Friday, March 5, 2010

CD Odyssey Disc 101: Cake

And so I enter the second hundred discs in the Odyssey. And to start it off,

Disc 101 is...Prolonging the Magic
Artist: Cake

Year of Release: 1998

How I Came To Know It: Sheila was a fan of the song "Perhaps, Perhaps, Perhaps" and "Never There" - I think she bought this album and the one that preceded it. This one has "Never There", which was a medium-sized hit in 1998.

How It Stacks Up: We have all six Cake albums (including one of remakes). Although I used to really love this album, looking at the whole collection, I'd say it is 4th or 5th at best. I'm not saying it is bad, I just like those other albums more.

Rating: 3 stars.

I know Cake's music pretty well, but I don't know much about the band - I suspect they are a college act that hit it big, and entered the mainstream. This album is a pretty good example of what they do, with a bit of the funk guitar that features in not a few of their albums, attached to an indie-pop sound. They also mix in a horn section which I think really works for them.

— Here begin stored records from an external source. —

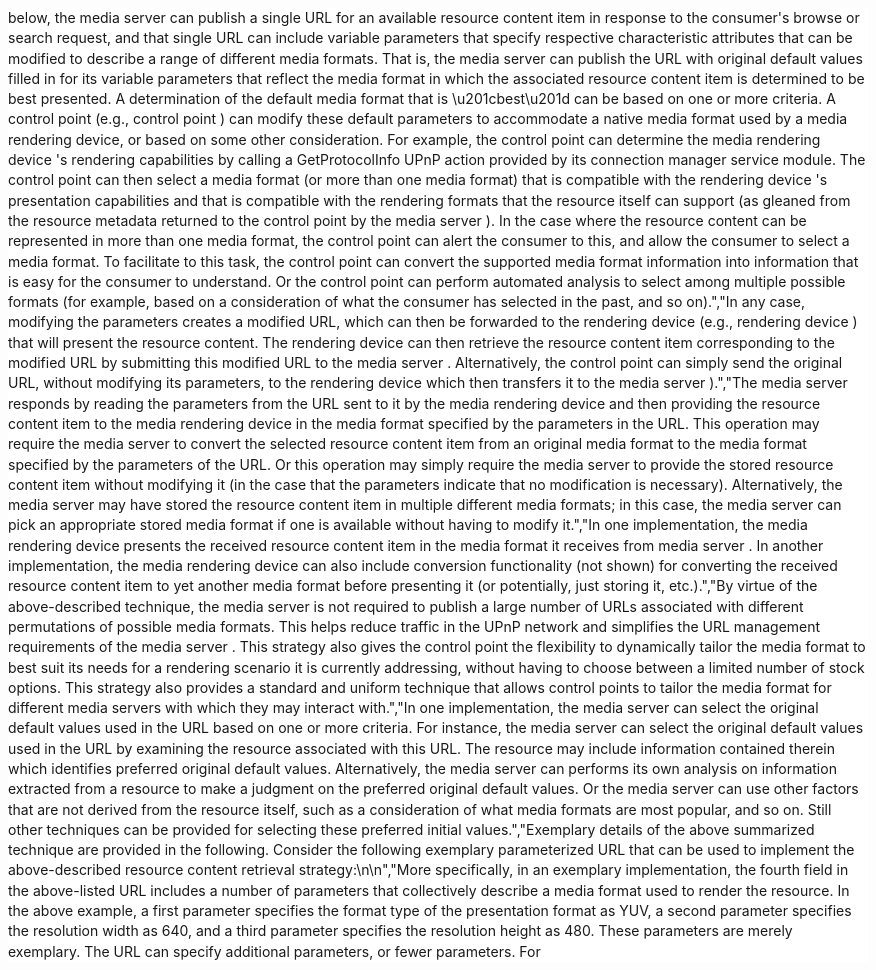 below, the media server  can publish a single URL for an available resource content item in response to the consumer's browse or search request, and that single URL can include variable parameters that specify respective characteristic attributes that can be modified to describe a range of different media formats. That is, the media server  can publish the URL with original default values filled in for its variable parameters that reflect the media format in which the associated resource content item is determined to be best presented. A determination of the default media format that is \u201cbest\u201d can be based on one or more criteria. A control point (e.g., control point ) can modify these default parameters to accommodate a native media format used by a media rendering device, or based on some other consideration. For example, the control point  can determine the media rendering device 's rendering capabilities by calling a GetProtocolInfo UPnP action provided by its connection manager service module. The control point  can then select a media format (or more than one media format) that is compatible with the rendering device 's presentation capabilities and that is compatible with the rendering formats that the resource itself can support (as gleaned from the resource metadata returned to the control point  by the media server ). In the case where the resource content can be represented in more than one media format, the control point  can alert the consumer to this, and allow the consumer to select a media format. To facilitate to this task, the control point  can convert the supported media format information into information that is easy for the consumer to understand. Or the control point  can perform automated analysis to select among multiple possible formats (for example, based on a consideration of what the consumer has selected in the past, and so on).","In any case, modifying the parameters creates a modified URL, which can then be forwarded to the rendering device (e.g., rendering device ) that will present the resource content. The rendering device  can then retrieve the resource content item corresponding to the modified URL by submitting this modified URL to the media server . Alternatively, the control point  can simply send the original URL, without modifying its parameters, to the rendering device  which then transfers it to the media server ).","The media server  responds by reading the parameters from the URL sent to it by the media rendering device  and then providing the resource content item to the media rendering device  in the media format specified by the parameters in the URL. This operation may require the media server  to convert the selected resource content item from an original media format to the media format specified by the parameters of the URL. Or this operation may simply require the media server  to provide the stored resource content item without modifying it (in the case that the parameters indicate that no modification is necessary). Alternatively, the media server  may have stored the resource content item in multiple different media formats; in this case, the media server  can pick an appropriate stored media format if one is available without having to modify it.","In one implementation, the media rendering device  presents the received resource content item in the media format it receives from media server . In another implementation, the media rendering device  can also include conversion functionality (not shown) for converting the received resource content item to yet another media format before presenting it (or potentially, just storing it, etc.).","By virtue of the above-described technique, the media server  is not required to publish a large number of URLs associated with different permutations of possible media formats. This helps reduce traffic in the UPnP network  and simplifies the URL management requirements of the media server . This strategy also gives the control point  the flexibility to dynamically tailor the media format to best suit its needs for a rendering scenario it is currently addressing, without having to choose between a limited number of stock options. This strategy also provides a standard and uniform technique that allows control points to tailor the media format for different media servers with which they may interact with.","In one implementation, the media server  can select the original default values used in the URL based on one or more criteria. For instance, the media server  can select the original default values used in the URL by examining the resource associated with this URL. The resource may include information contained therein which identifies preferred original default values. Alternatively, the media server  can performs its own analysis on information extracted from a resource to make a judgment on the preferred original default values. Or the media server  can use other factors that are not derived from the resource itself, such as a consideration of what media formats are most popular, and so on. Still other techniques can be provided for selecting these preferred initial values.","Exemplary details of the above summarized technique are provided in the following. Consider the following exemplary parameterized URL that can be used to implement the above-described resource content retrieval strategy:\n\n","More specifically, in an exemplary implementation, the fourth field in the above-listed URL includes a number of parameters that collectively describe a media format used to render the resource. In the above example, a first parameter specifies the format type of the presentation format as YUV, a second parameter specifies the resolution width as 640, and a third parameter specifies the resolution height as 480. These parameters are merely exemplary. The URL can specify additional parameters, or fewer parameters. For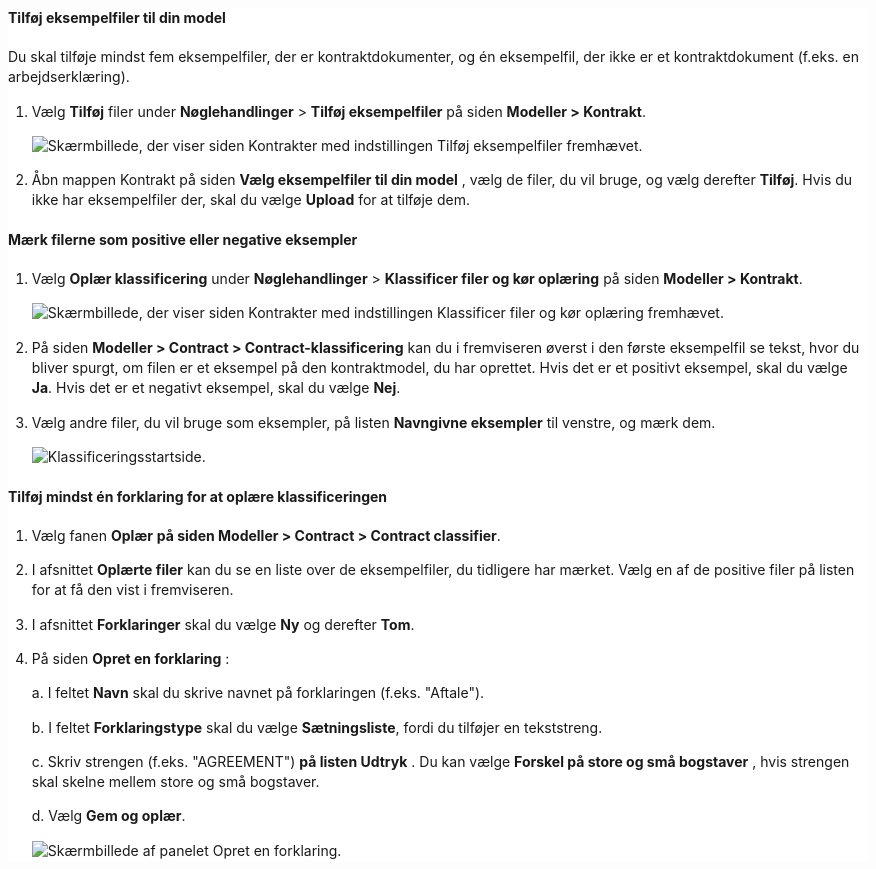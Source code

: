 #### <a name="add-example-files-for-your-model"></a>Tilføj eksempelfiler til din model

Du skal tilføje mindst fem eksempelfiler, der er kontraktdokumenter, og én eksempelfil, der ikke er et kontraktdokument (f.eks. en arbejdserklæring). 

1. Vælg **Tilføj** filer under **Nøglehandlinger** > **Tilføj eksempelfiler** på siden **Modeller > Kontrakt**.

   ![Skærmbillede, der viser siden Kontrakter med indstillingen Tilføj eksempelfiler fremhævet.](../media/content-understanding/key-actions-add-example-files.png)

2. Åbn mappen Kontrakt på siden **Vælg eksempelfiler til din model** , vælg de filer, du vil bruge, og vælg derefter **Tilføj**. Hvis du ikke har eksempelfiler der, skal du vælge **Upload** for at tilføje dem.

#### <a name="label-the-files-as-positive-or-negative-examples"></a>Mærk filerne som positive eller negative eksempler

1. Vælg **Oplær klassificering** under **Nøglehandlinger** > **Klassificer filer og kør oplæring** på siden **Modeller > Kontrakt**.

   ![Skærmbillede, der viser siden Kontrakter med indstillingen Klassificer filer og kør oplæring fremhævet.](../media/content-understanding/key-actions-classify-files.png)

2. På siden **Modeller > Contract > Contract-klassificering** kan du i fremviseren øverst i den første eksempelfil se tekst, hvor du bliver spurgt, om filen er et eksempel på den kontraktmodel, du har oprettet. Hvis det er et positivt eksempel, skal du vælge **Ja**. Hvis det er et negativt eksempel, skal du vælge **Nej**.

3. Vælg andre filer, du vil bruge som eksempler, på listen **Navngivne eksempler** til venstre, og mærk dem. 

    ![Klassificeringsstartside.](../media/content-understanding/models-contract-classifier.png) 

#### <a name="add-at-least-one-explanation-to-train-the-classifier"></a>Tilføj mindst én forklaring for at oplære klassificeringen 

1. Vælg fanen **Oplær** **på siden Modeller > Contract > Contract classifier**.

2. I afsnittet **Oplærte filer** kan du se en liste over de eksempelfiler, du tidligere har mærket. Vælg en af de positive filer på listen for at få den vist i fremviseren.

3. I afsnittet **Forklaringer** skal du vælge **Ny** og derefter **Tom**.

4. På siden **Opret en forklaring** :

    a. I feltet **Navn** skal du skrive navnet på forklaringen (f.eks. "Aftale").

    b. I feltet **Forklaringstype** skal du vælge **Sætningsliste**, fordi du tilføjer en tekststreng.

    c. Skriv strengen (f.eks. "AGREEMENT") **på listen Udtryk** . Du kan vælge **Forskel på store og små bogstaver** , hvis strengen skal skelne mellem store og små bogstaver.

    d. Vælg **Gem og oplær**.

    ![Skærmbillede af panelet Opret en forklaring.](../media/content-understanding/contract-classifier-create-explanation.png) 
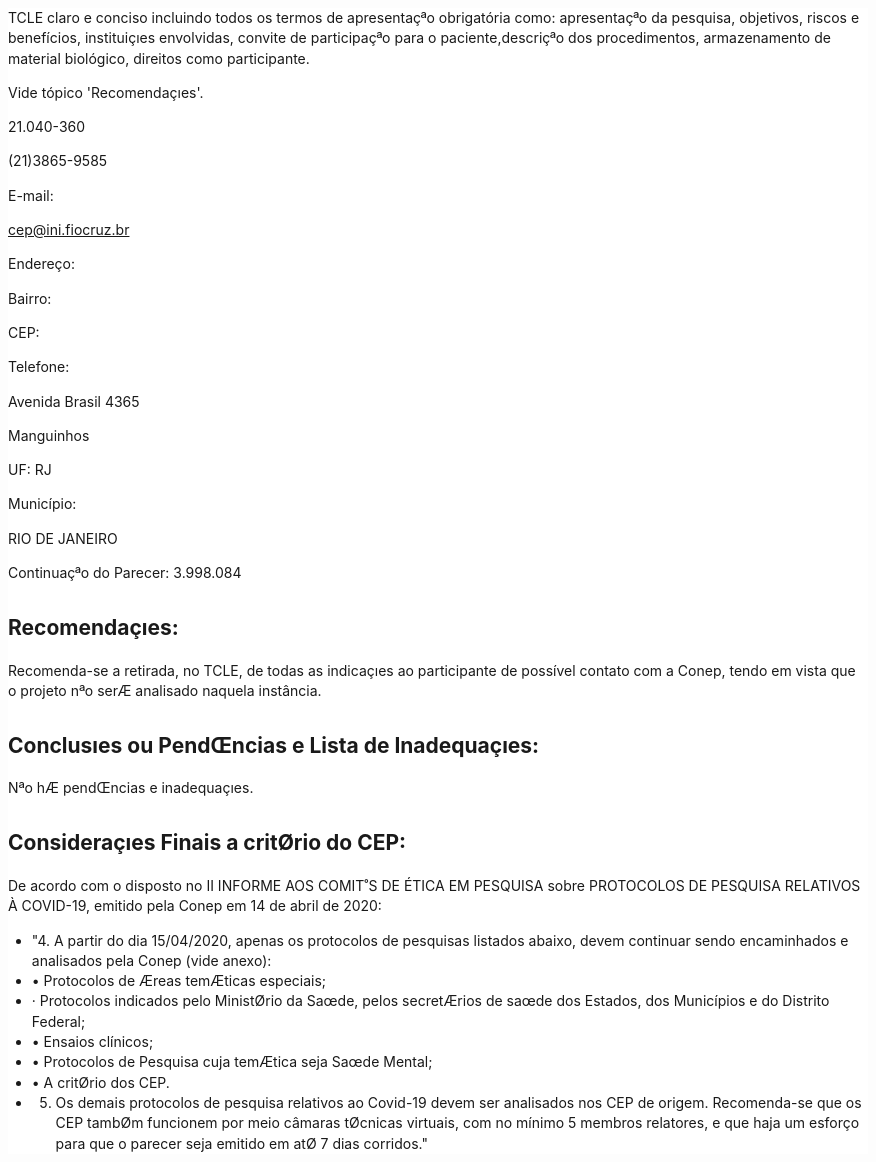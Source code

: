 TCLE claro e conciso incluindo todos os termos de apresentaçªo obrigatória como: apresentaçªo da pesquisa,  objetivos,  riscos  e  benefícios,  instituiçıes  envolvidas,  convite  de  participaçªo  para  o paciente,descriçªo dos procedimentos, armazenamento de material biológico, direitos como participante.

Vide tópico 'Recomendaçıes'.

21.040-360

(21)3865-9585

E-mail:

cep@ini.fiocruz.br

Endereço:

Bairro:

CEP:

Telefone:

Avenida Brasil 4365

Manguinhos

UF: RJ

Município:

RIO DE JANEIRO

Continuaçªo do Parecer: 3.998.084

## Recomendaçıes:

Recomenda-se a retirada, no TCLE, de todas as indicaçıes ao participante de possível contato com a Conep, tendo em vista que o projeto nªo serÆ analisado naquela instância.

## Conclusıes ou PendŒncias e Lista de Inadequaçıes:

Nªo hÆ pendŒncias e inadequaçıes.

## Consideraçıes Finais a critØrio do CEP:

De acordo com o disposto no II INFORME AOS COMIT˚S DE ÉTICA EM PESQUISA sobre PROTOCOLOS DE PESQUISA RELATIVOS À COVID-19, emitido pela Conep em 14 de abril de 2020:

- "4. A partir do dia 15/04/2020, apenas os protocolos de pesquisas listados abaixo, devem continuar sendo encaminhados e analisados pela Conep (vide anexo):
- • Protocolos de Æreas temÆticas especiais;
- · Protocolos indicados pelo MinistØrio da Saœde, pelos secretÆrios de saœde dos Estados, dos Municípios e do Distrito Federal;
- • Ensaios clínicos;
- • Protocolos de Pesquisa cuja temÆtica seja Saœde Mental;
- • A critØrio dos CEP.
- 5. Os demais protocolos de pesquisa relativos ao Covid-19 devem ser analisados nos CEP de origem. Recomenda-se que os CEP tambØm funcionem por meio câmaras tØcnicas virtuais, com no mínimo 5 membros relatores, e que haja um esforço para que o parecer seja emitido em atØ 7 dias corridos."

"Prolonging the Magic" as an album has a few songs I could live without, like the overly whimsical, "When You Sleep", which asks the question "when you sleep/where do your fingers go?" Answer - who cares. If this question has any deeper meaning, it has eluded me over many listens. If it doesn't, why the hell ask?

Other tracks really appeal to me, especially the ones that are a bit on the funkier side. I really like the guitar riff in "Satan Is My Motor", which is a song about owning a car - it has that perspective you have in college when owning your own car is exciting in its novelty.

Cake sings a lot about cars, often with a negative connotation. I don't know what that means - I suspect they are from California and sick of car culture, but I've never put that theory to a test of research.

I also really like "Sheep Go To Heaven" which is a song with a more appropriate amount of whimsy, that I actually think has a little bit more to say beyond its groovy guitar lick. Here's a few of my favourite lines:

"The grave digger puts on the forceps
The stone mason does all the work
The barber can give you a haircut
The carpenter can take you out to lunch.

I just want to play on my pan pipes
I just want to drink me some wine
As soon as you're born you start dying
So you might as well have a good time."


I like the way they refer to a doctor as a gravedigger, which is about as quick as you can jump on the whole "we're all gonna die" bandwagon as can be done.

Also, this song provides useful information. I'm sure you knew that the barber can give you a haircut, but knowing that the carpenter will take you out to lunch is pretty useful intel.

I've heard this song a lot, and I haven't successfully picked out any pan pipe playing, but maybe it's there. Technically, he doesn't say he's going to play on his pan pipes, he says he wants to. I can't play the pan pipes or the funk guitar, but I certainly know how to drink me some wine and have a good time (the dying part's a given).

Also a note on the cover. Cake loves to have these kind of weird covers, with iconic imagery and primary colours. This one, as you have seen, features a pig. Not sure if there is anything else to say. I have attempted to grok the pig in its fullness, but sometimes a pig is just a pig. I think that's the case here.

In closing, this album is fun, musically interesting and waffles between vaguely insightful and simply silly. It is a good listen, and it has a pig.

Best tracks: Satan Is My Motor, Never There, Sheep Go To Heaven, Alpha Beta Parking Lot, Cool Blue Reason.